DIRECTIONS FOR THIS TASK: Lines of the material that include the string "using" should be returned.

SUPPLIED INFORMATION:
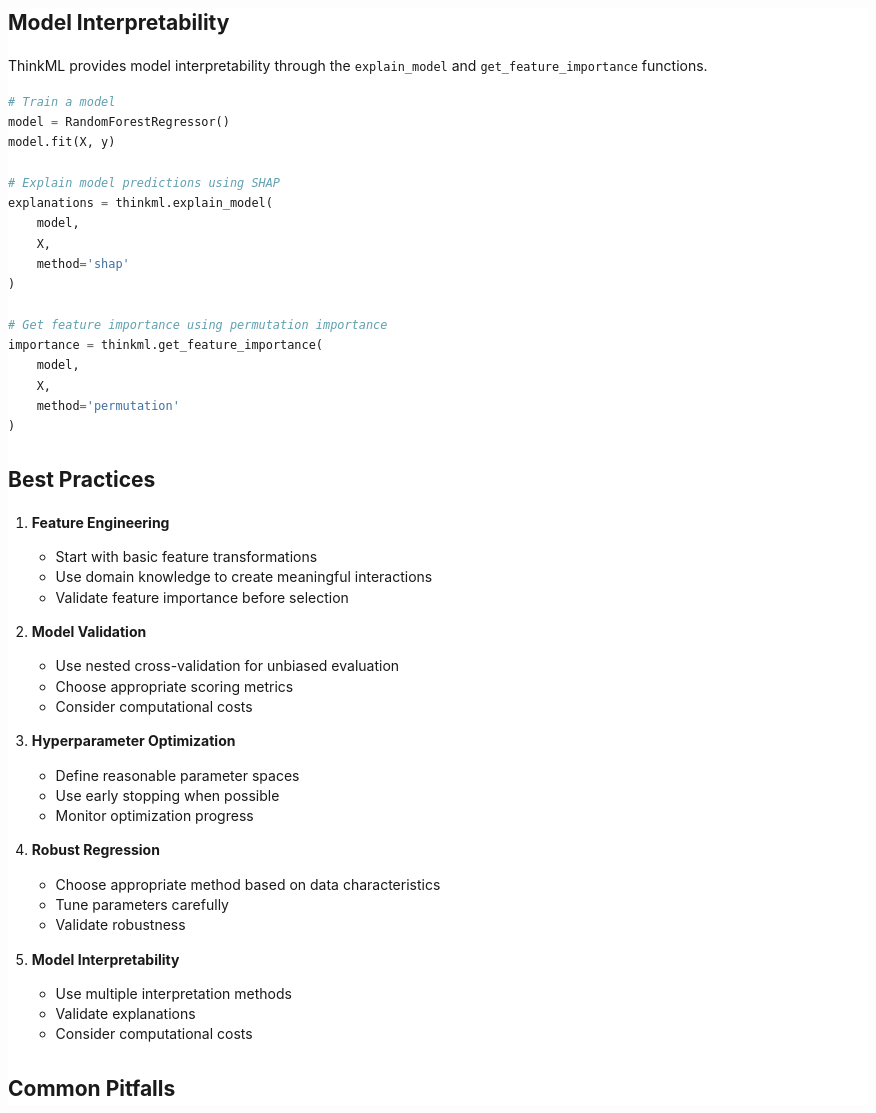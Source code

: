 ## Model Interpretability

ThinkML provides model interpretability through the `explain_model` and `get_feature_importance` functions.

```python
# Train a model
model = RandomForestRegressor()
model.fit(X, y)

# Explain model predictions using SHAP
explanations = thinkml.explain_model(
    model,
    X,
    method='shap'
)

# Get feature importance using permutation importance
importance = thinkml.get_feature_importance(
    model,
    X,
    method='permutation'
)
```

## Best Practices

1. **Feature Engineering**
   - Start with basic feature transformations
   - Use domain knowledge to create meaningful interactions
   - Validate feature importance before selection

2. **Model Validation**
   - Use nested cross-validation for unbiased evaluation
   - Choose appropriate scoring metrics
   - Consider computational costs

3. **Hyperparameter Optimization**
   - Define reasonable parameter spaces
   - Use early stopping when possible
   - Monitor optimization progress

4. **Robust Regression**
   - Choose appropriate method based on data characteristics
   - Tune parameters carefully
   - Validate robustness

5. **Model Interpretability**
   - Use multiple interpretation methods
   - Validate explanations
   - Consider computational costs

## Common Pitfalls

SOLUTION TO THIS EXERCISE:
# Explain model predictions using SHAP
# Get feature importance using permutation importance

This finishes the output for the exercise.